I'm a newbie to "forae" (forums) so responses like "buzz off" etc. are OK! It looks like the person who started this has approximately the same problem I have.
Twelve years ago I designed and built a very useful measuring instrument. A "C" program running in DOS and communicating with the world through a parallel port via a 24-bit parallel port digital IO "appliance" (I call it) talks to an interface I made with motor control circuits and two counters giving the position of two incremental (not absolute) rotary encoders. A lot happens in a short time as the machine is running: one encoder gives the measurement position, the other (12-bit) is read repeatedly, at maximum achievable speed, to gather the data at each position.
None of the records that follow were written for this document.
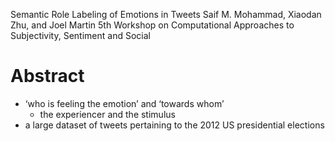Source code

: Semantic Role Labeling of Emotions in Tweets
Saif M. Mohammad, Xiaodan Zhu, and Joel Martin
5th Workshop on Computational Approaches to Subjectivity, Sentiment and Social

# Abstract

* ‘who is feeling the emotion’ and ‘towards whom’
  * the experiencer and the stimulus
* a large dataset of tweets pertaining to the 2012 US presidential elections

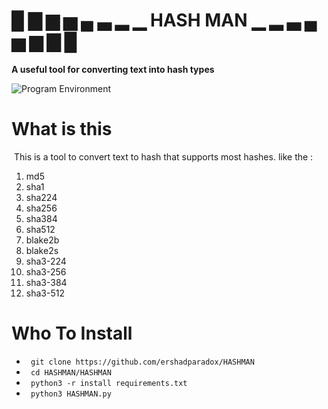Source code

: # █ ▇ ▆ ▅ ▄ ▃ ▂ ▁ HASH MAN ▁ ▂ ▃ ▄ ▅ ▆ ▇ █
**A useful tool for converting text into hash types** 

![Program Environment](https://s6.uupload.ir/files/screenshot_2022-11-30_21_31_43_19ef.jpg)


# What is this
‍‍‍ This is a tool to convert text to hash that supports most hashes.
like the :

1. md5
2. sha1
3. sha224
4. sha256
5. sha384
6. sha512
7. blake2b
8. blake2s
9. sha3-224
10. sha3-256
11. sha3-384
12. sha3-512 

# Who To Install 

* ` git clone https://github.com/ershadparadox/HASHMAN`
* ` cd HASHMAN/HASHMAN`
* ` python3 -r install requirements.txt`
* ` python3 HASHMAN.py`
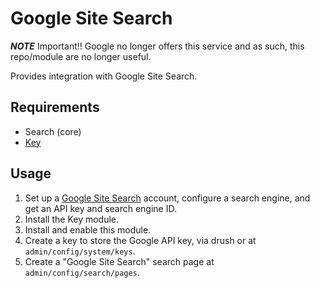 # Google Site Search

***NOTE*** Important!! Google no longer offers this service and as such, this repo/module are no longer useful.

Provides integration with Google Site Search.

## Requirements

- Search (core)
- [Key](https://www.drupal.org/project/key)

## Usage

1.  Set up a [Google Site Search](https://www.google.com/work/search/products/gss.html) account, configure a search engine, and get an API key and search engine ID.
2.  Install the Key module.
3.  Install and enable this module.
4.  Create a key to store the Google API key, via drush or at `admin/config/system/keys`.
5.  Create a "Google Site Search" search page at `admin/config/search/pages`.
Now my boss is all excited about the pieces that are obsolete and out of production: laptops with parallel ports and the I/O "appliance." He wants me to "update it."
The USB latency issue is key. It is the only remaining I/O window in a laptop (my instrument is portable) and must be accessed via the WinOS, which cares more about Bill Gates's housekeeping chores than about my requirements. My understanding is that one must allow for 20ms of latency when doing USB I/O.
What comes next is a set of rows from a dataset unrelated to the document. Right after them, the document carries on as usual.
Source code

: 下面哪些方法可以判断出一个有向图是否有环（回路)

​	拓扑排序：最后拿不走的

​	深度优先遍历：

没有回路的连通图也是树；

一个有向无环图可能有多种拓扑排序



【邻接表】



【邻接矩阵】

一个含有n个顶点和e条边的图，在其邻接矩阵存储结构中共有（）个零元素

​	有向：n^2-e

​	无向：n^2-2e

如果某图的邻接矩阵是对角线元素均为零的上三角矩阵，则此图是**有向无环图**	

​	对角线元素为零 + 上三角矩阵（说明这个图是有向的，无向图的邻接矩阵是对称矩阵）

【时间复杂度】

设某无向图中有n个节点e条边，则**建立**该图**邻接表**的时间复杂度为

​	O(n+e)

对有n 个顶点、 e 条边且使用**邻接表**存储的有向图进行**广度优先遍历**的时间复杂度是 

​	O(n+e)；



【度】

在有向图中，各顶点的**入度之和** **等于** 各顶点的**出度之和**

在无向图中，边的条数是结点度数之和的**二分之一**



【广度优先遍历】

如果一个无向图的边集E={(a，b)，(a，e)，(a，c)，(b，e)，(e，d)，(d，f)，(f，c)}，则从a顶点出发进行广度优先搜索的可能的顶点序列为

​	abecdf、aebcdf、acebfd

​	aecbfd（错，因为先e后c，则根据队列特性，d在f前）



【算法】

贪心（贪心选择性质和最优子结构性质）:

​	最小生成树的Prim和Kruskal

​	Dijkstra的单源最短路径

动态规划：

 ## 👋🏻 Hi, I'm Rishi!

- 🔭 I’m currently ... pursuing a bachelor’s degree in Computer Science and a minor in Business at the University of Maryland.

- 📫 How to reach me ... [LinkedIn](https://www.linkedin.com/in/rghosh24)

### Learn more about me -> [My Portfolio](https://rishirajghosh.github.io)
Is there ANY way to achieve the immediacy of I/O response my machine now enjoys without off-loading "intelligence" to a peripheral? The human operator needs an interface (command line is just FiNE, out in the sunlight!) and the ability to intervene in the process.
A friend advises me to offload the "fast stuff" to an Arduino and write a program running under the Win OS to "guide" the Arduino and upload data. I've no idea what Win programming application that would be.
That's enough of that. A friendly push in the right direction is all I'm asking for...and I will be happy to get even a "Push off!"